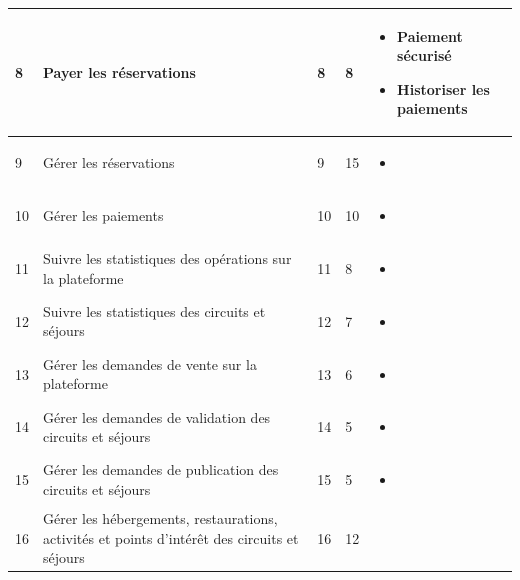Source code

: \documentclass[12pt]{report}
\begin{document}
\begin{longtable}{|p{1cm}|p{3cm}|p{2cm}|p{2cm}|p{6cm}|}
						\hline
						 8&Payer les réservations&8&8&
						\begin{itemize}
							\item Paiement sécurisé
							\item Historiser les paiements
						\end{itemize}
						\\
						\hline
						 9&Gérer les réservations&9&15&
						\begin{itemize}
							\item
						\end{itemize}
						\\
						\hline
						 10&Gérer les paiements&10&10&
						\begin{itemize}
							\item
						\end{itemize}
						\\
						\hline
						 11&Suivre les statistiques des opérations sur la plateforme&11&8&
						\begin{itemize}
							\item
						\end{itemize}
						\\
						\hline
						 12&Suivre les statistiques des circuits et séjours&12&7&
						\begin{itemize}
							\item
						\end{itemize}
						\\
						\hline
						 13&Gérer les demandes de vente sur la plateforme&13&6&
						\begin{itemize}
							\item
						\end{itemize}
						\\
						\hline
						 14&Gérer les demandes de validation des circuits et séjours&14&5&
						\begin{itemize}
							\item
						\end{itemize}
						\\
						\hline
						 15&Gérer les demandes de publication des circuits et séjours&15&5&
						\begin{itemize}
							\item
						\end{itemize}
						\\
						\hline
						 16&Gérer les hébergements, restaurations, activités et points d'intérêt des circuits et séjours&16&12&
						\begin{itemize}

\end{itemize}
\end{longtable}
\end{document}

----------------------------------------

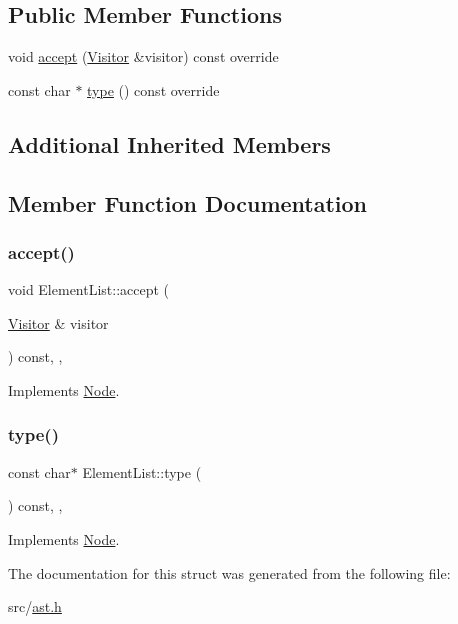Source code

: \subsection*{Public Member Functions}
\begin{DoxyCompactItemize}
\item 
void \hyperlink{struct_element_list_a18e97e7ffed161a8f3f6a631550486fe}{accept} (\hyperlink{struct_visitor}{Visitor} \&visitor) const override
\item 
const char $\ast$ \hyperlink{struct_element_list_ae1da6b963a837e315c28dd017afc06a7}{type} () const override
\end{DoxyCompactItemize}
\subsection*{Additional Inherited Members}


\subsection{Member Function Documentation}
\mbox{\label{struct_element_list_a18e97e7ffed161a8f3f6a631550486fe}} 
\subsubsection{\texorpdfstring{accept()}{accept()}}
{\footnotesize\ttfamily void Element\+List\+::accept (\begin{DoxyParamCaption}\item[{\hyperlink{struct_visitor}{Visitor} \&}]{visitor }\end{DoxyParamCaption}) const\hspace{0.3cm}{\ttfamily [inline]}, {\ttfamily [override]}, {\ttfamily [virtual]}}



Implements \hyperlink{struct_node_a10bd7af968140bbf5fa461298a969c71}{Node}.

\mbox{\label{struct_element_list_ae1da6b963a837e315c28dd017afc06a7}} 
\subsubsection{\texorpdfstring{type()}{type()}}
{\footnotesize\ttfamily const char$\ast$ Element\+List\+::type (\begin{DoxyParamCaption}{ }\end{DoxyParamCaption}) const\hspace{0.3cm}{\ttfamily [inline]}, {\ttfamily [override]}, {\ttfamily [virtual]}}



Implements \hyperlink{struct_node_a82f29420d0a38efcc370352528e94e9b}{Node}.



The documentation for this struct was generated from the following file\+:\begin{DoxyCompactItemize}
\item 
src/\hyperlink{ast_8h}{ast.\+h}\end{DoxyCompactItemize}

----------------------------------------

DIRECTIONS FOR THIS TASK:
All of the lines above that carry the string "inline" need to be found and copied.

YOUR SOLUTION:
{\footnotesize\ttfamily void Element\+List\+::accept (\begin{DoxyParamCaption}\item[{\hyperlink{struct_visitor}{Visitor} \&}]{visitor }\end{DoxyParamCaption}) const\hspace{0.3cm}{\ttfamily [inline]}, {\ttfamily [override]}, {\ttfamily [virtual]}}
{\footnotesize\ttfamily const char$\ast$ Element\+List\+::type (\begin{DoxyParamCaption}{ }\end{DoxyParamCaption}) const\hspace{0.3cm}{\ttfamily [inline]}, {\ttfamily [override]}, {\ttfamily [virtual]}}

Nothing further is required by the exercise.